He was not the handsomest of actors and there certainly was the issue of that nose, which rivalled Jimmy Durante's. When Malden got angry in films, which was often, and that voice reached the highest of decibels, that big nose got kind of red and the end looked bigger than ever. Still, after I got used to his face in all those films, I never much noticed that schnoz again.
He could be extremely kind in his roles, which may be why he played a member of the clergy in a number of films. He always played them, however, with a large measure of authority. For this reason there was a number of cop roles as well. Strong characters were his strong suit; weak just wouldn't have worked for him any more than some actors could attempt a song or dance. It was only natural that his strengths could also come in handy in bad guy roles. And he had a voice that could reach the heavens.

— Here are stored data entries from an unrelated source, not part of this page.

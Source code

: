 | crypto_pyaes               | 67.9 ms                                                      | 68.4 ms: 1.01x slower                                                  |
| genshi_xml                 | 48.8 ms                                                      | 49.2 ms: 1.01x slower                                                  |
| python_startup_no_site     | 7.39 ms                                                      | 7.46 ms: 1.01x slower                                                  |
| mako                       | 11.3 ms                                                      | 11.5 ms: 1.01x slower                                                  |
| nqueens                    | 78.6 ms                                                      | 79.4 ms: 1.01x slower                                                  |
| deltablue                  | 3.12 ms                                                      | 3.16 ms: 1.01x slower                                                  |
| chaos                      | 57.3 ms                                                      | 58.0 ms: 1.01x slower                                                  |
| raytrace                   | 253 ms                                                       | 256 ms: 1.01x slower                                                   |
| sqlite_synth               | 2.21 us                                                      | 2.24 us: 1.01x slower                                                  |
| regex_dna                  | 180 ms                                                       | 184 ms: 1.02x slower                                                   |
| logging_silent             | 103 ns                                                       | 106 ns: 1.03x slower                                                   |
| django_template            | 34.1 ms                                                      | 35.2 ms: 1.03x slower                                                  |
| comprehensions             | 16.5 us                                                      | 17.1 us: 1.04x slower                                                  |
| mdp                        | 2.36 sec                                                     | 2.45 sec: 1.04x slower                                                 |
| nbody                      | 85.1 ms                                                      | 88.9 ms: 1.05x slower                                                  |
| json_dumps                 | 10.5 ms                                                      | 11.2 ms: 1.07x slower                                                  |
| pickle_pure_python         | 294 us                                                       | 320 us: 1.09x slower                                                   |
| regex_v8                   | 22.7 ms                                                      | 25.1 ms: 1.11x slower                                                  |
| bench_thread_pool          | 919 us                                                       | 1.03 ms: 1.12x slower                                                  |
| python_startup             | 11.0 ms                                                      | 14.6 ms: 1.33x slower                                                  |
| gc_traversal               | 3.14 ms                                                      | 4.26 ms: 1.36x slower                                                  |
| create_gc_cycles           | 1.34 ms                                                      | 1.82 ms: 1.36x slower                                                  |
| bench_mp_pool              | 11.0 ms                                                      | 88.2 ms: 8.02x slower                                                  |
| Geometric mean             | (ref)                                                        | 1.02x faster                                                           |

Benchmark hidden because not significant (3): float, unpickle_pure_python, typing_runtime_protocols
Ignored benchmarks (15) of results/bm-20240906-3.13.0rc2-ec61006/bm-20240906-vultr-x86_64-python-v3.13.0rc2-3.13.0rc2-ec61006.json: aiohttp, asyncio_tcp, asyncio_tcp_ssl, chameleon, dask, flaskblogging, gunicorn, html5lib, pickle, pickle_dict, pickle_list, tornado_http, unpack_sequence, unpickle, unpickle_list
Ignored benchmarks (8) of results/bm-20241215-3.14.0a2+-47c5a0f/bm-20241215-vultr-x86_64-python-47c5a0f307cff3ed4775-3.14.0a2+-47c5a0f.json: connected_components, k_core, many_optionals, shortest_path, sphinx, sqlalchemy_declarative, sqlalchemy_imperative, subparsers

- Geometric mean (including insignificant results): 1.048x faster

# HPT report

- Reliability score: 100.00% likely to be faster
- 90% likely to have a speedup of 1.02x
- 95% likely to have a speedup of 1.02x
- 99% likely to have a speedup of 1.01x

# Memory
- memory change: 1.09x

He was now a name. Twentieth Century Fox soon beckoned and would put him in such productions as Boomerang, Kiss of Death, The Gunfighter, Where the Sidewalk Ends and The Halls of Montezuma. He was quite fine in all (actually he never gave a bad performance) but he was not particularly noticed until he made the film version of Streetcar. Three of the four leads from the play also made the film, Marlon Brando and Kim Hunter being the other two. Broadway's Jessica Tandy was replaced by Vivien Leigh and she, Hunter and Malden would win Oscars for their roles.
The first movie I saw Malden in was a war drama in 1952 with Cornel Wilde and Steve Cochran called Operation Secret. As a kid I quite liked it, although I found it rather routine when I saw it a few years ago. That same year he made Ruby Gentry as the husband to bayou lass Jennifer Jones. It was considered kind of sexy at the time and I remember getting in trouble from my mama for sneaking into it.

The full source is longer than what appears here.